[Saved entries]
Segment Open

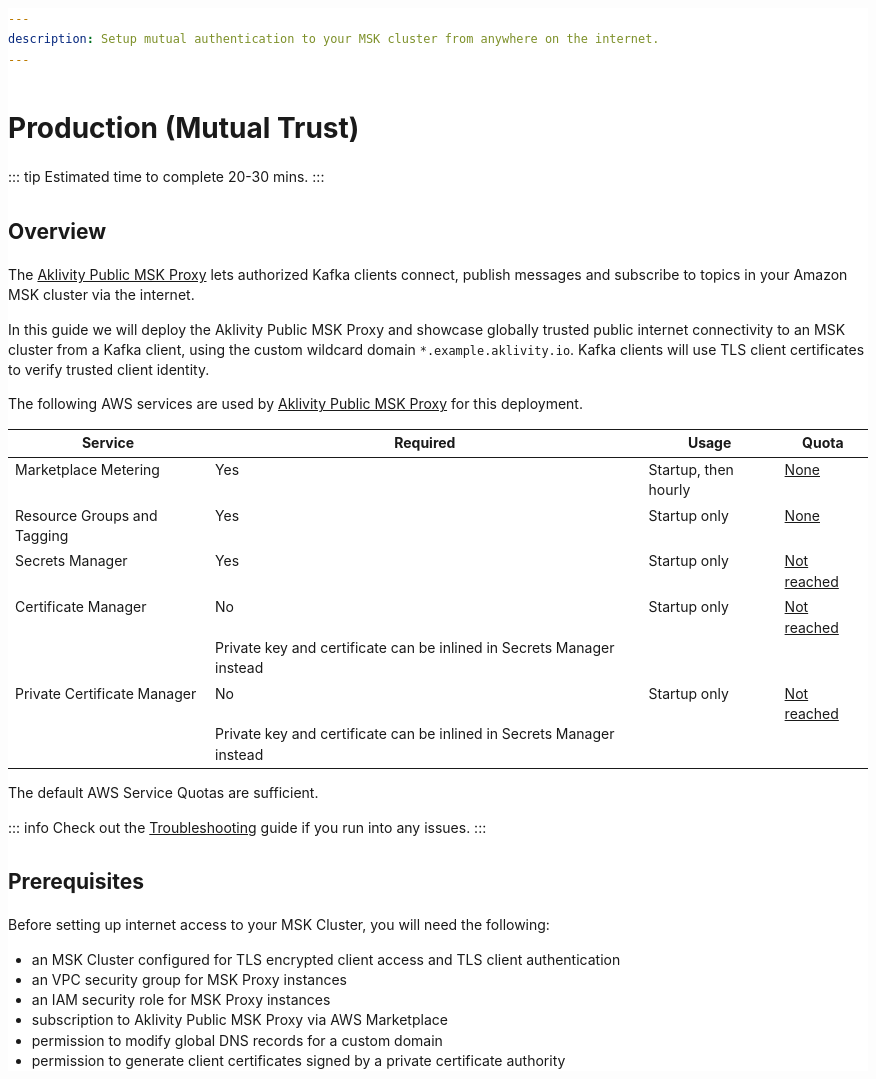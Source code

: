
 ```yaml
---
description: Setup mutual authentication to your MSK cluster from anywhere on the internet.
---
```


# Production (Mutual Trust)

::: tip Estimated time to complete 20-30 mins.
:::

## Overview

The [Aklivity Public MSK Proxy](http://aws.amazon.com/marketplace/pp/B09HKJ54CX) lets authorized Kafka clients connect, publish messages and subscribe to topics in your Amazon MSK cluster via the internet.

In this guide we will deploy the Aklivity Public MSK Proxy and showcase globally trusted public internet connectivity to an MSK cluster from a Kafka client, using the custom wildcard domain `*.example.aklivity.io`. Kafka clients will use TLS client certificates to verify trusted client identity.

The following AWS services are used by [Aklivity Public MSK Proxy](http://aws.amazon.com/marketplace/pp/B09HKJ54CX) for this deployment.

| Service                     | Required                                                                               | Usage                | Quota                                                                                         |
| --------------------------- | -------------------------------------------------------------------------------------- | -------------------- | --------------------------------------------------------------------------------------------- |
| Marketplace Metering        | Yes                                                                                    | Startup, then hourly | [None](https://docs.aws.amazon.com/general/latest/gr/aws-marketplace.html)                    |
| Resource Groups and Tagging | Yes                                                                                    | Startup only         | [None](https://docs.aws.amazon.com/general/latest/gr/arg.html#arg-quotas)                     |
| Secrets Manager             | Yes                                                                                    | Startup only         | [Not reached](https://docs.aws.amazon.com/general/latest/gr/asm.html#limits\_secrets-manager) |
| Certificate Manager         | No<br><br>Private key and certificate can be inlined in Secrets Manager instead | Startup only         | [Not reached](https://docs.aws.amazon.com/general/latest/gr/acm.html#limits\_acm)             |
| Private Certificate Manager | No<br><br>Private key and certificate can be inlined in Secrets Manager instead | Startup only         | [Not reached](https://docs.aws.amazon.com/general/latest/gr/acm-pca.html#limits\_acm-pca)     |

The default AWS Service Quotas are sufficient.

::: info
Check out the [Troubleshooting](../../reference/troubleshooting.md) guide if you run into any issues.
:::

## Prerequisites

Before setting up internet access to your MSK Cluster, you will need the following:

* an MSK Cluster configured for TLS encrypted client access and TLS client authentication
* an VPC security group for MSK Proxy instances
* an IAM security role for MSK Proxy instances
* subscription to Aklivity Public MSK Proxy via AWS Marketplace
* permission to modify global DNS records for a custom domain
* permission to generate client certificates signed by a private certificate authority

Segment Closed

▶ HOW TO COMPLETE THIS TASK: Wherever "access" appears in a line of the entries, copy that line.

▶ RESULT FOR THIS TASK:
Before setting up internet access to your MSK Cluster, you will need the following:
* an MSK Cluster configured for TLS encrypted client access and TLS client authentication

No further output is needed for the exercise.